Registration Dossier

Administrative data

Endpoint:
acute toxicity: dermal
Type of information:
experimental study
Adequacy of study:
key study
Reliability:
2 (reliable with restrictions)
Rationale for reliability incl. deficiencies:
other: summary data

Data source

Reference
Reference Type:
other company data
Title:
Unnamed
Year:
1983
Report Date:
1984

Materials and methods

Test guideline
Qualifier:
no guideline followed
Principles of method if other than guideline:
Three female guinea pigs were utilized for this acute dermal toxicity study. Hair was clipped from the animals' back and the material was applied at a dosage of 1.0 g/kg to the entire back area under occlusion created by application oa a woven pat and a rubber dental dam over the application site. The material was left in contact with the skin for 24 hours, then washed off. Animals were assessed for skin irritation upon patch removel and for the next few days. Dermal toxicity and lethality were assessed by recording any clinical signs which subsequently evolved over a period of 10 days.
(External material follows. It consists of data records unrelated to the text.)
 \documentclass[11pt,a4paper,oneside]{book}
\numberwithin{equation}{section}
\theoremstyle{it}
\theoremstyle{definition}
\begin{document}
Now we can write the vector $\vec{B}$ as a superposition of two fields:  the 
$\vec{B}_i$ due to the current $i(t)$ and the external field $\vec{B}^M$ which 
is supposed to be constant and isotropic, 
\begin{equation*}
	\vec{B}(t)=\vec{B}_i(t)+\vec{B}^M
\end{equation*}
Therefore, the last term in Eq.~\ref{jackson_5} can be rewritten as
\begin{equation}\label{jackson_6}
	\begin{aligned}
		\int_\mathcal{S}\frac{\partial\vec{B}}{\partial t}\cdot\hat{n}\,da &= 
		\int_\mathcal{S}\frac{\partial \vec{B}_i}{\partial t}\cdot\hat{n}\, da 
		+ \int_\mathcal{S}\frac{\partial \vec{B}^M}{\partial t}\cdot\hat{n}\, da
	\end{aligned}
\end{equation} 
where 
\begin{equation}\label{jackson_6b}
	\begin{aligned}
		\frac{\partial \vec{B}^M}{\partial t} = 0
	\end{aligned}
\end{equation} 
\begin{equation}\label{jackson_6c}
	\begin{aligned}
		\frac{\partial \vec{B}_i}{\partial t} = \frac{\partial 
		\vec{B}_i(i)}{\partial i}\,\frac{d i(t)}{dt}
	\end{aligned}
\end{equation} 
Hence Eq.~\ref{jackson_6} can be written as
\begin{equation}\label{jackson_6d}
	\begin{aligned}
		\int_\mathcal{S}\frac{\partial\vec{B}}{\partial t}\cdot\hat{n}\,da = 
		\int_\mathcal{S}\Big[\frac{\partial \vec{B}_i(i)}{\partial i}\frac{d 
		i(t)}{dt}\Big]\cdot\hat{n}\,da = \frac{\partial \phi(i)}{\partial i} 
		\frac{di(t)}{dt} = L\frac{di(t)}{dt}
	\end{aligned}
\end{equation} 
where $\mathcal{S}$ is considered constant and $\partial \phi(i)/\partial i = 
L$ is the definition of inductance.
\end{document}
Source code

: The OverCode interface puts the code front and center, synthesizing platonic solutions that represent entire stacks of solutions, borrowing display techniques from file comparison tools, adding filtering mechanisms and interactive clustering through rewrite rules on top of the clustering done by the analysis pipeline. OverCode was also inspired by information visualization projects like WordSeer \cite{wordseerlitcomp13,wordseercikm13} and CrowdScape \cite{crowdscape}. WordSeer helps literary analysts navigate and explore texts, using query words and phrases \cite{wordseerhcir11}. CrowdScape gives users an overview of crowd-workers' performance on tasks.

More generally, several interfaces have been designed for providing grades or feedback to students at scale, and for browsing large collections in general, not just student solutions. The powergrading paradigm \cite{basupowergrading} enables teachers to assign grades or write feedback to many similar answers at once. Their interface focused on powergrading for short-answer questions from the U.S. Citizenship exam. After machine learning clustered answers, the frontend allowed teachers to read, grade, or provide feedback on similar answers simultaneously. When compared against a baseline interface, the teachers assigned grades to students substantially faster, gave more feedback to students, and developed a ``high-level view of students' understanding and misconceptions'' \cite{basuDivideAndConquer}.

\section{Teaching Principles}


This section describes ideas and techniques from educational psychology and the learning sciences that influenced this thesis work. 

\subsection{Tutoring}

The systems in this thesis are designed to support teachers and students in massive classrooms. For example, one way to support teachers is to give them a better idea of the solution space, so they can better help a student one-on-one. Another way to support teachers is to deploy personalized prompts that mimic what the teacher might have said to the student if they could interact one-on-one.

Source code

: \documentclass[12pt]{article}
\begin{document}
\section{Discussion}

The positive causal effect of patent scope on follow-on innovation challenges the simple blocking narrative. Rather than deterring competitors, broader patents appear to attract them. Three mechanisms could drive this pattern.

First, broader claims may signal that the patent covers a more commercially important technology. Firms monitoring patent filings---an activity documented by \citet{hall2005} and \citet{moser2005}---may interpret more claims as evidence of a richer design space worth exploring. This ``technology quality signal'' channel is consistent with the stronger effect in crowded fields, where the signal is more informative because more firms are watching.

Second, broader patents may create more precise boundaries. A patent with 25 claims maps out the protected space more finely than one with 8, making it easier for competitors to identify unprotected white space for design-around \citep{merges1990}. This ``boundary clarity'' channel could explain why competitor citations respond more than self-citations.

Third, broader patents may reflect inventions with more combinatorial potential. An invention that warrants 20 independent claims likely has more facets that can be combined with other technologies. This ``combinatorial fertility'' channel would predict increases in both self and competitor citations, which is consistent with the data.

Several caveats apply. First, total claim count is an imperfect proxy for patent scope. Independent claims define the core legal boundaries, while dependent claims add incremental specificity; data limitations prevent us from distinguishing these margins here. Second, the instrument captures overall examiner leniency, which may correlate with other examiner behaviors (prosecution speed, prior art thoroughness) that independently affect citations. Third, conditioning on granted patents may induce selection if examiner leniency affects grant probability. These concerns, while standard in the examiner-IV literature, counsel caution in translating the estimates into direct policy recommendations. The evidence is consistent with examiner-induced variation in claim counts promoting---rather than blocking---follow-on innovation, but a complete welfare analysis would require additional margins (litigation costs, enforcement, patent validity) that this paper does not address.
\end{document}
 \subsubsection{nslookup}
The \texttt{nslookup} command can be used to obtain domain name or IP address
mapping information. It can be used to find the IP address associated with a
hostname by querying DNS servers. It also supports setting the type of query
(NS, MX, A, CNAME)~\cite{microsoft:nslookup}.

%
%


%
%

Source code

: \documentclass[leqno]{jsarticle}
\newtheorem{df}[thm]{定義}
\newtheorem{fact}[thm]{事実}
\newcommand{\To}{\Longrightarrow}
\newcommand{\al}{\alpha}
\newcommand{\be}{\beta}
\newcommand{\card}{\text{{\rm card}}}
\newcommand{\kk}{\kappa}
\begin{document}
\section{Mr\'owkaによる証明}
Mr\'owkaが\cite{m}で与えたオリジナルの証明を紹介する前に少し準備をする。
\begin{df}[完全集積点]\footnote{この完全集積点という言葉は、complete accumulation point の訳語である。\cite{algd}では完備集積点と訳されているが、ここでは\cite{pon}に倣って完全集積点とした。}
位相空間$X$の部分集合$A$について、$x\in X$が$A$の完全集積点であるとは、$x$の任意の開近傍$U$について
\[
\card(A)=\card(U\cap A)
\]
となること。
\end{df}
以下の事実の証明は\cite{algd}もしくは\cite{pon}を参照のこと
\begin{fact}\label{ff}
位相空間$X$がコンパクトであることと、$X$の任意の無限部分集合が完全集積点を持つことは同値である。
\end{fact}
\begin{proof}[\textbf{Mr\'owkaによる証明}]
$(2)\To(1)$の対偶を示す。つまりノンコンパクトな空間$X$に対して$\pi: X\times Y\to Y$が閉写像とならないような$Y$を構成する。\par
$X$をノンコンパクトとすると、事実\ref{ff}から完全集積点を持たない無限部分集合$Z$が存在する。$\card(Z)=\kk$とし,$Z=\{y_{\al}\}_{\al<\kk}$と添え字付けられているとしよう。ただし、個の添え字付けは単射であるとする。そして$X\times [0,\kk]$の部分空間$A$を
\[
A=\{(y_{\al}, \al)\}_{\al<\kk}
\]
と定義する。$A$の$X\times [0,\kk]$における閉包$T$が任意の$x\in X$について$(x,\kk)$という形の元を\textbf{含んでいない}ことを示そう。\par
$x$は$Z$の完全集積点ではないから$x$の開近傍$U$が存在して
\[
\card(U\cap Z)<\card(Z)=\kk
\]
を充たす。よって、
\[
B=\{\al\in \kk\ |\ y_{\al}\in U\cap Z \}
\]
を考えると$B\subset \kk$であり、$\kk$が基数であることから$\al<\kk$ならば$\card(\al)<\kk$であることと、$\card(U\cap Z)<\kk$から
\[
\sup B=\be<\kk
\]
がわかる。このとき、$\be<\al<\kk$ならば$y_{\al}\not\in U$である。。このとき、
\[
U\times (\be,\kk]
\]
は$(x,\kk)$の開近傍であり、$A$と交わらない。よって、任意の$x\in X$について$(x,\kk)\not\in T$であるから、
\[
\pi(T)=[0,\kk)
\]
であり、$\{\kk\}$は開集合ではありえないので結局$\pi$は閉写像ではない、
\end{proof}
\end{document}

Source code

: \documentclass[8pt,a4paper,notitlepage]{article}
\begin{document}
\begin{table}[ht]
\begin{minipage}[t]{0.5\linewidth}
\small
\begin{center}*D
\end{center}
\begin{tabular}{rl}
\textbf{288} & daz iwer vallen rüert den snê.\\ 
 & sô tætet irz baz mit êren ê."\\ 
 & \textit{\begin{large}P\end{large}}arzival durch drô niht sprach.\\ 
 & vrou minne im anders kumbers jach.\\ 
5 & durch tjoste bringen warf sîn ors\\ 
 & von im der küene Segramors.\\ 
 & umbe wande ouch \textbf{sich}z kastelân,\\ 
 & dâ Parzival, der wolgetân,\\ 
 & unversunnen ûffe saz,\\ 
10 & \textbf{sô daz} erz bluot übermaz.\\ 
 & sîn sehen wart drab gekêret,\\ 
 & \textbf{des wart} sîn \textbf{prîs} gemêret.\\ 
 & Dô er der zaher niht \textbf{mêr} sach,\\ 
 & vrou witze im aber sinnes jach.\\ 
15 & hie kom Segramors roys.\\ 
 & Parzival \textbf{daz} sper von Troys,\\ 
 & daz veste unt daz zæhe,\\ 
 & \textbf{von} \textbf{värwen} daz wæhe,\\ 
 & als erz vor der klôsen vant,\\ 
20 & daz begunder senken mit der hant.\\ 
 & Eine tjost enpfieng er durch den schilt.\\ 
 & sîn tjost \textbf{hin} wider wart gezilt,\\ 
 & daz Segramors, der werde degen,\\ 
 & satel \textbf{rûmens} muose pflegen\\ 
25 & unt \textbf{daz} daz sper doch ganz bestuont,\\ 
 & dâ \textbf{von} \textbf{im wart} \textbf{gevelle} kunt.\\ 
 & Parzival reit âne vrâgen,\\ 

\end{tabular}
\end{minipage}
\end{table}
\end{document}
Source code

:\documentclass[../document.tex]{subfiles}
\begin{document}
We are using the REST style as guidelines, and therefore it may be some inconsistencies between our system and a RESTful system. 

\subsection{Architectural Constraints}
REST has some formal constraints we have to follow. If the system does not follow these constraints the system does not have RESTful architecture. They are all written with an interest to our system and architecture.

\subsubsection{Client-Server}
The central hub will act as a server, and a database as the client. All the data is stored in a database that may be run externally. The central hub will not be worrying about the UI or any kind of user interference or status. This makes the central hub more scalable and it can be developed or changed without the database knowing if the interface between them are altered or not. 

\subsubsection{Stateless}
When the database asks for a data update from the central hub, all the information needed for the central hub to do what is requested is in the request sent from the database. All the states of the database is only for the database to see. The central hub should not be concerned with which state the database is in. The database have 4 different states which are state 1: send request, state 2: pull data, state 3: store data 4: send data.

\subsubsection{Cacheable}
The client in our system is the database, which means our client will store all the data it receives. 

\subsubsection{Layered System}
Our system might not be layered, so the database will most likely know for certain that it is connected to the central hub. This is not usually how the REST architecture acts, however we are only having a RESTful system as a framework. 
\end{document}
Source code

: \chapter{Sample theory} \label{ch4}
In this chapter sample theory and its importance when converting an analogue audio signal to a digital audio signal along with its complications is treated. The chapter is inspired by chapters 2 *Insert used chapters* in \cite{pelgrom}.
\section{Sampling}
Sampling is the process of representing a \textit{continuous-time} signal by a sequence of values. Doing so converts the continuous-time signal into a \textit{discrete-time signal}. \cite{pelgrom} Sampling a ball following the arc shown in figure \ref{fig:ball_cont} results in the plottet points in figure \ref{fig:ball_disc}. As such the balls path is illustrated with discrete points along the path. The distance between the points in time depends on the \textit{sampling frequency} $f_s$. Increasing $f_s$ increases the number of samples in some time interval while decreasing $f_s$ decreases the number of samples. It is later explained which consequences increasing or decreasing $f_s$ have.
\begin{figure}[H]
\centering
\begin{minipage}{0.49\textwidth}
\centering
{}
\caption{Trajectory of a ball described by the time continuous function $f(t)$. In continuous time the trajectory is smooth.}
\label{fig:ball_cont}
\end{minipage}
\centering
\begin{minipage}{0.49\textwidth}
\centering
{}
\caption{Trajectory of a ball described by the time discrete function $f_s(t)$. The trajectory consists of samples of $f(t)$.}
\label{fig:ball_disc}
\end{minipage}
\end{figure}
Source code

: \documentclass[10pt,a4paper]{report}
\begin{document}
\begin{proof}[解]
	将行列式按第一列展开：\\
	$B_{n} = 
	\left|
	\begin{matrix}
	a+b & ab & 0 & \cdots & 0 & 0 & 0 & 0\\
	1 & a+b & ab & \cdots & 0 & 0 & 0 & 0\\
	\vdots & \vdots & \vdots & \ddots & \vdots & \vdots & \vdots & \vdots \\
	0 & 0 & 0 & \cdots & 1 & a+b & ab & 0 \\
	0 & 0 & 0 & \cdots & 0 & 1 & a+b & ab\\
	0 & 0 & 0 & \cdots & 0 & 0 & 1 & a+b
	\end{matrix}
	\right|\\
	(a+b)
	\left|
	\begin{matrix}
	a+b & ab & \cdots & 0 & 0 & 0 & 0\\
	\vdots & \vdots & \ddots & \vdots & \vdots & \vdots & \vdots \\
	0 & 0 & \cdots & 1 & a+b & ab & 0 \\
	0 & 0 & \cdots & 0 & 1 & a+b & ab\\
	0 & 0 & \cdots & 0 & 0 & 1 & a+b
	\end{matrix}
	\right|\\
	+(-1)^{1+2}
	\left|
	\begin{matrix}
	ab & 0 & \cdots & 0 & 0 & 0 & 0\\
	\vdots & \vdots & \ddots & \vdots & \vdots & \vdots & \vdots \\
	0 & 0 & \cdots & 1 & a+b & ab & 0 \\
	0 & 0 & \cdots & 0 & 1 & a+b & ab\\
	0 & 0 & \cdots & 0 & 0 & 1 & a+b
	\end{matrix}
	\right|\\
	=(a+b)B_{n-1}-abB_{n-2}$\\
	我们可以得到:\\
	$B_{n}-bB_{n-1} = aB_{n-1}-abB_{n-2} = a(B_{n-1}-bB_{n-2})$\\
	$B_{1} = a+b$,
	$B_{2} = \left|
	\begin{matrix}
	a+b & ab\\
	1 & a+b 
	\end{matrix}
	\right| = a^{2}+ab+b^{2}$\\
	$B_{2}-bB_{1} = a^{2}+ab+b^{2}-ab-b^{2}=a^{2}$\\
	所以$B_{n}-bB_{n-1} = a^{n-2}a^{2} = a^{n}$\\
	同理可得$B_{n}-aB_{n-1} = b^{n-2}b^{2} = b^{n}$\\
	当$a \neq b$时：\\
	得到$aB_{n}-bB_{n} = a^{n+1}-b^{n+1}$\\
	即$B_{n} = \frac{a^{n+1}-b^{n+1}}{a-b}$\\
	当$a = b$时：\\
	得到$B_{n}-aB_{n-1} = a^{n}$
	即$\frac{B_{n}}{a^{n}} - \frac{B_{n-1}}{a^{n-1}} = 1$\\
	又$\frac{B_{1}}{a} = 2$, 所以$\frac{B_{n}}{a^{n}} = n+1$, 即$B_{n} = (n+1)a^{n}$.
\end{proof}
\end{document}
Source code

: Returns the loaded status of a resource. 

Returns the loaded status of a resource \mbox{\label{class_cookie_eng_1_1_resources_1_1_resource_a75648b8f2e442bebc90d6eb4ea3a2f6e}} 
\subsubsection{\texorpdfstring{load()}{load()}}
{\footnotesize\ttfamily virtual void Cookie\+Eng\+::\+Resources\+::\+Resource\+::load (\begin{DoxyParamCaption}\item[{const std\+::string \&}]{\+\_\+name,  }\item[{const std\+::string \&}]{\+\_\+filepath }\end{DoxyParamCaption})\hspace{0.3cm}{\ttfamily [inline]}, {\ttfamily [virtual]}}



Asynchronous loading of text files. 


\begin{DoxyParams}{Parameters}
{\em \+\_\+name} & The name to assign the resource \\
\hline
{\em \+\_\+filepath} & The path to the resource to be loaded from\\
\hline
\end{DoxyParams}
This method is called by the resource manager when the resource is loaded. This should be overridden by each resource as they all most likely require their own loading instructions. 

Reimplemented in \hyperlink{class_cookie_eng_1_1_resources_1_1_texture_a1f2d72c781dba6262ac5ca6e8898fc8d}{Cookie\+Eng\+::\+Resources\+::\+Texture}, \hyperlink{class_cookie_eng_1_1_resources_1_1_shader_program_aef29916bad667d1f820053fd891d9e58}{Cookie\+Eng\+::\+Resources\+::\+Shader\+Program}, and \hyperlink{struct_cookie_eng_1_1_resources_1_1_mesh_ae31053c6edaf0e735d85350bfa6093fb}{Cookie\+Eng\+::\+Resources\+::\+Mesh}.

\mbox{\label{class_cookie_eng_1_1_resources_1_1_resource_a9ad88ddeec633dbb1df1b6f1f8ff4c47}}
As with the oral studies, weight loss was considered a sign of toxicity and an indication of absorption of the test chemical.
GLP compliance:
not specified
Test type:
standard acute method
Limit test:
yes

Test material

Reference
Name:
Unnamed
Type:
Constituent
Details on test material:
solid moistened with water

Test animals

Species:
guinea pig
Sex:
female

Administration / exposure

Type of coverage:
occlusive
Vehicle:
water
Duration of exposure:
2 weeks
Doses:
1.0 g/kg
No. of animals per sex per dose:
3
Control animals:
no
Details on study design:
material applied under rubber dan cuff

Results and discussion

Effect levels
Sex:
female
Dose descriptor:
LD50
Effect level:
> 1 000 mg/kg bw
Based on:
test mat.
Body weight:
weight gain in 1 of 3 animals at week 1 and 2 of 3 animals at week 2

Applicant's summary and conclusion

Conclusions:
slight skin irritation at 24/48 hours; no mortality at 2 weeks after treatment; dermal LD50 > 1 g/kg; no evidence of percutaneous absorption
Executive summary:

After a 24 -hour exposure to the test article (1,4 - cyclohexane dicarboxylic acid; CHDA) at a concentration of 1 g/kg, there was slight skin irritation observed during the following 24 hour observation period. For up to 2 weeks following a 24 -hour exposure, there was no mortality and no evidence of percutaneous absorption. From these studies, it was concluded that the dermal LD50 was greater than 1 g/kg.